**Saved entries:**
● ● ● ●
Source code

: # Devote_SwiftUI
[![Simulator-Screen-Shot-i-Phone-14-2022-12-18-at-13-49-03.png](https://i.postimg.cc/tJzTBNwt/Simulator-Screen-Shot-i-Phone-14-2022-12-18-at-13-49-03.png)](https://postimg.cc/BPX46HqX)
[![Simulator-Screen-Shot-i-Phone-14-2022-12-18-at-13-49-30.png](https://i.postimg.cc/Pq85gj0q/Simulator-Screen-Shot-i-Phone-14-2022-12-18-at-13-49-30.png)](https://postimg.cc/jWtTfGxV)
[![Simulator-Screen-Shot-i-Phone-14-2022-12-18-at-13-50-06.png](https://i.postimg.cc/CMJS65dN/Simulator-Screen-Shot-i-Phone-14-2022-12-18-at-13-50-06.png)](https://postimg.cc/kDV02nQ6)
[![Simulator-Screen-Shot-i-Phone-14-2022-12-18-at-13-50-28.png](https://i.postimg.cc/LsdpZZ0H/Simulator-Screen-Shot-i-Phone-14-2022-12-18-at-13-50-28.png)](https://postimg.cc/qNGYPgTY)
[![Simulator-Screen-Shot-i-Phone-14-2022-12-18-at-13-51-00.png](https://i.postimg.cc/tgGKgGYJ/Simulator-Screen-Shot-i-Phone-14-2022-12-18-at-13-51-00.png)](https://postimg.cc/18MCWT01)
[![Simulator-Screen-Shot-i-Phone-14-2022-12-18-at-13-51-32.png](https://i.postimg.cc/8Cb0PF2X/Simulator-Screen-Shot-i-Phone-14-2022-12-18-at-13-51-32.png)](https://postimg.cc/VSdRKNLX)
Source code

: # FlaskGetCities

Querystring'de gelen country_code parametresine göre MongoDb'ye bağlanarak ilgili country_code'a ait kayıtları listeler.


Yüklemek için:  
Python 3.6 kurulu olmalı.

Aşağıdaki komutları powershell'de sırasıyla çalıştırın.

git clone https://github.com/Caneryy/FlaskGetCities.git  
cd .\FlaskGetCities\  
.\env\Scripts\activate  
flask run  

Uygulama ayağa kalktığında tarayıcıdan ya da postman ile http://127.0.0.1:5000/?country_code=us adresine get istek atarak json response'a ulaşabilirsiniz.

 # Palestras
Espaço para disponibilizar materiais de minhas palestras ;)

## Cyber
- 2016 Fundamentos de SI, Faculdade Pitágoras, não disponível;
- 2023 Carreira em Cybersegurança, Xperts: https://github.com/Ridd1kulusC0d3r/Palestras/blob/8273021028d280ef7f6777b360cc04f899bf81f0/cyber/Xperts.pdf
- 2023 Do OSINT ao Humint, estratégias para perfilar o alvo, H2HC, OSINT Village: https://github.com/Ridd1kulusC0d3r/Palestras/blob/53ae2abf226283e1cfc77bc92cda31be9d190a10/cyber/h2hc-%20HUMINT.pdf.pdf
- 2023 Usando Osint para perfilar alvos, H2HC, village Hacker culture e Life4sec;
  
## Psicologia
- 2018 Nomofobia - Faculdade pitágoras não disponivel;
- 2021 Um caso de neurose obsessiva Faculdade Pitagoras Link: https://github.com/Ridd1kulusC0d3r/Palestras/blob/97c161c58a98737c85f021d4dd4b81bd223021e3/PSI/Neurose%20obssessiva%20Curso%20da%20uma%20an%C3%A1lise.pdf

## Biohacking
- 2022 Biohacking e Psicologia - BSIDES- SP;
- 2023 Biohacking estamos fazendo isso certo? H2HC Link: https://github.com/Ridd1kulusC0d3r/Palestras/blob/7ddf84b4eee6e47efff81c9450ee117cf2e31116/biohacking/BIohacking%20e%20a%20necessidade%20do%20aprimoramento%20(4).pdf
● ● ● ●
Give back, unchanged, every line from the one with "- 2022 Biohacking e Psicologia - BSIDES- SP;" to the end of the entries above.

**Finished task:**
- 2022 Biohacking e Psicologia - BSIDES- SP;
- 2023 Biohacking estamos fazendo isso certo? H2HC Link: https://github.com/Ridd1kulusC0d3r/Palestras/blob/7ddf84b4eee6e47efff81c9450ee117cf2e31116/biohacking/BIohacking%20e%20a%20necessidade%20do%20aprimoramento%20(4).pdf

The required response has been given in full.